- Brief
Below is a listing from which only part is wanted; return exactly the lines from the one with "version in the Cauldron." up to and including the one with "native application version.".

- Supplied records
::::::

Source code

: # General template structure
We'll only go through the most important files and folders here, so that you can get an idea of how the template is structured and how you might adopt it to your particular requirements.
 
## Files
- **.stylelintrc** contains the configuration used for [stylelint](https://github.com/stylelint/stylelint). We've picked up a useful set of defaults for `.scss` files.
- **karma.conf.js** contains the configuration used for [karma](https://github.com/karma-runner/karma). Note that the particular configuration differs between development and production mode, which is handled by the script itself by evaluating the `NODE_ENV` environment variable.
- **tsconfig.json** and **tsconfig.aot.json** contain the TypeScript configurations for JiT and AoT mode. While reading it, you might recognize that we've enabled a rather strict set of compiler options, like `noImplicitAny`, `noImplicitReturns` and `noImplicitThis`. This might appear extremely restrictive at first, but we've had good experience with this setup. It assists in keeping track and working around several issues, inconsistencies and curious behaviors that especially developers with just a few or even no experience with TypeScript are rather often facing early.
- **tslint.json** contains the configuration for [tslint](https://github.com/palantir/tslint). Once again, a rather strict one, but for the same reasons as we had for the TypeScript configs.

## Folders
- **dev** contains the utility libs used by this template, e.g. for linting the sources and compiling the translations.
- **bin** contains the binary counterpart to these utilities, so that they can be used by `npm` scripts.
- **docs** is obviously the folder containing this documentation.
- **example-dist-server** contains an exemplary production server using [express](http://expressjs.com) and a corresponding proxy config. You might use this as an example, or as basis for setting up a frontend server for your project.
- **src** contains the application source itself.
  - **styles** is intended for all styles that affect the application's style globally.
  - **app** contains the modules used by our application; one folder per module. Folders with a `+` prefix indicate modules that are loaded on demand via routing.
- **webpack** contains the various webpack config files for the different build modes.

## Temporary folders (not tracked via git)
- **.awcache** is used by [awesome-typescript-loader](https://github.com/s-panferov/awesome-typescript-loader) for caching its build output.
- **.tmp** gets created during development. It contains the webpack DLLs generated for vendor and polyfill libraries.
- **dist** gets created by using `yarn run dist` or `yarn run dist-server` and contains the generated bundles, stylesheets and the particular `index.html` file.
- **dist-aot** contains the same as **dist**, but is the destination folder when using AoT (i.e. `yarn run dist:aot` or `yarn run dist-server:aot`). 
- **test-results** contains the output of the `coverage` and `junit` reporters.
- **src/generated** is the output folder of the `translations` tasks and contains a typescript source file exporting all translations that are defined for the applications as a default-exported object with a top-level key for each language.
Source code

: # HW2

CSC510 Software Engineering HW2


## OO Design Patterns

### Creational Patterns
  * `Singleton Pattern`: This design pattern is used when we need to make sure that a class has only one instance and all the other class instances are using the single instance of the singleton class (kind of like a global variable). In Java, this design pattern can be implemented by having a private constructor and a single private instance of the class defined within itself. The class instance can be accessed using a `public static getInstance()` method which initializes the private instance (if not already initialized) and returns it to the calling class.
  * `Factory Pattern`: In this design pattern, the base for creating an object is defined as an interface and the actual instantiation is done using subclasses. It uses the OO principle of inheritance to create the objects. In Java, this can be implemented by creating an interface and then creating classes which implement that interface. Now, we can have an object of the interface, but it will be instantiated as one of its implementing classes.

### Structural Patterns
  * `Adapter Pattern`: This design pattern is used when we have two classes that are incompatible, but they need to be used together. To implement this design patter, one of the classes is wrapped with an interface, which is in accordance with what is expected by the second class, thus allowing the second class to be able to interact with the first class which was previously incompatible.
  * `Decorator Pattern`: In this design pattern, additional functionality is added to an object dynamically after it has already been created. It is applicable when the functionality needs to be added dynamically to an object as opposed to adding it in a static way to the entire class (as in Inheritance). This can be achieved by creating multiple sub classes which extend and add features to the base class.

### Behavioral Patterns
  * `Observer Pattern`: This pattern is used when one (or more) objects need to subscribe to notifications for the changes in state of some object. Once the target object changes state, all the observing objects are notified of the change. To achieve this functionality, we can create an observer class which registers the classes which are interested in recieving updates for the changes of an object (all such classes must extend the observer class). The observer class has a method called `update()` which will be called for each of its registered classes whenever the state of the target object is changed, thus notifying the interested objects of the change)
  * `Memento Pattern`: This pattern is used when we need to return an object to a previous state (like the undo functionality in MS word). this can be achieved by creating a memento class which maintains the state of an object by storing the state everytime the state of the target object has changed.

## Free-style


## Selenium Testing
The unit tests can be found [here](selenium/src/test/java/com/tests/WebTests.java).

::::::

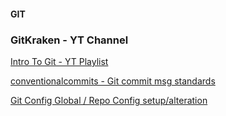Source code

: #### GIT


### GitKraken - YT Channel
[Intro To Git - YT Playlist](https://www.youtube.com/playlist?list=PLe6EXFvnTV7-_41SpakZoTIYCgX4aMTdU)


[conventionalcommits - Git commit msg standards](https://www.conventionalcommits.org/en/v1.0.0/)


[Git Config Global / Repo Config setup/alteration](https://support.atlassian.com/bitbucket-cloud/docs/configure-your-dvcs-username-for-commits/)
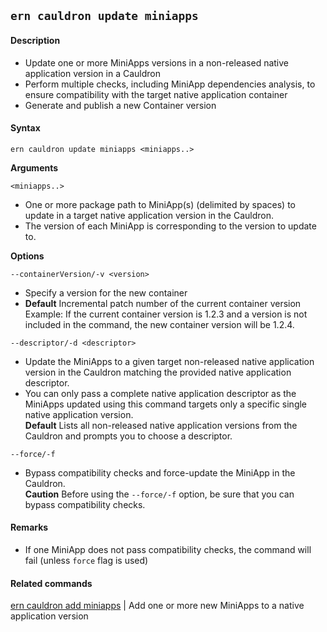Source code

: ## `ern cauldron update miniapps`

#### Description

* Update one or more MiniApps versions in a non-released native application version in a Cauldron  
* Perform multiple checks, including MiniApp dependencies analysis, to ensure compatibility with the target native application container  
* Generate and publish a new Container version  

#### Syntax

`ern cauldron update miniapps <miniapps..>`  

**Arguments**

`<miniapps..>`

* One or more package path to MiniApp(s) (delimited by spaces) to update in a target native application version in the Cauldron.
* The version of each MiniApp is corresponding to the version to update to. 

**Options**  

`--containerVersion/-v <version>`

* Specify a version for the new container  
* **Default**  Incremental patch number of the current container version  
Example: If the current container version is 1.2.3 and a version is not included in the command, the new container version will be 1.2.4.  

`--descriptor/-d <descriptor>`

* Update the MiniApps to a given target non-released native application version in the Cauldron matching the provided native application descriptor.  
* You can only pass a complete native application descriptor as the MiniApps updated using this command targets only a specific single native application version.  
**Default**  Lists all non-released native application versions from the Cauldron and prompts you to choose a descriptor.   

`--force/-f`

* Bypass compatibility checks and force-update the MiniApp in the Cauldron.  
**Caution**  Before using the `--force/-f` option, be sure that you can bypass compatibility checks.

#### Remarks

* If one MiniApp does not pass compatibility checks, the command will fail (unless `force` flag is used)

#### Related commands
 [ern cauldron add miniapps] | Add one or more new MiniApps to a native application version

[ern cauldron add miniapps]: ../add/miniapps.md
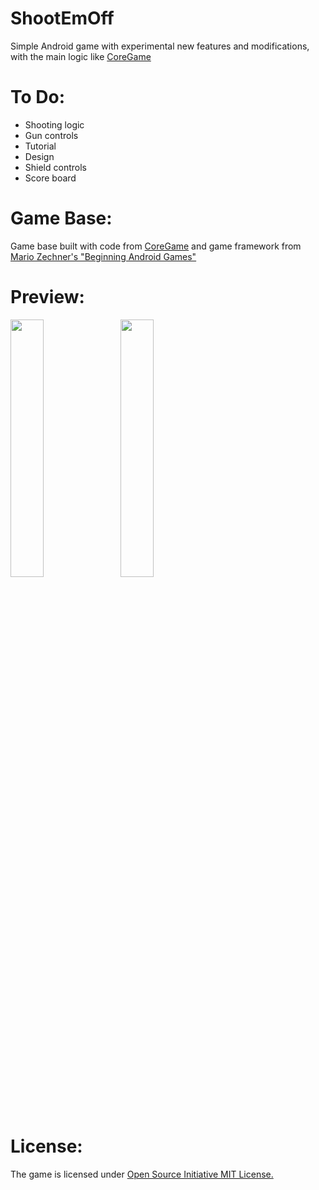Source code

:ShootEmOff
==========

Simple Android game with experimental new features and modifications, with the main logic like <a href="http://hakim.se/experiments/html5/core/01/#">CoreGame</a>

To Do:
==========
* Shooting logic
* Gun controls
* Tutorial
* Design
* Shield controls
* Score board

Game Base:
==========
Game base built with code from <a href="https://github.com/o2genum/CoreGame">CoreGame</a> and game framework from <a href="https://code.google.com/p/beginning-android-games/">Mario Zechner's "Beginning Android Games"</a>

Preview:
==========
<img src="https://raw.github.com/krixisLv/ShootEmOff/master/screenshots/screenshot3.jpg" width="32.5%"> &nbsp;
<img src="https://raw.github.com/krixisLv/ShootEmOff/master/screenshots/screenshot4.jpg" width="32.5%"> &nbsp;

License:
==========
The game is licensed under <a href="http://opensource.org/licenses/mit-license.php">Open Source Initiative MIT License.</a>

::::::

- Answer to this exercise
* One or more package path to MiniApp(s) (delimited by spaces) to update in a target native application version in the Cauldron.
* The version of each MiniApp is corresponding to the version to update to. 

**Options**  

`--containerVersion/-v <version>`

* Specify a version for the new container  
* **Default**  Incremental patch number of the current container version  
Example: If the current container version is 1.2.3 and a version is not included in the command, the new container version will be 1.2.4.  

`--descriptor/-d <descriptor>`

* Update the MiniApps to a given target non-released native application version in the Cauldron matching the provided native application descriptor.  
* You can only pass a complete native application descriptor as the MiniApps updated using this command targets only a specific single native application version.  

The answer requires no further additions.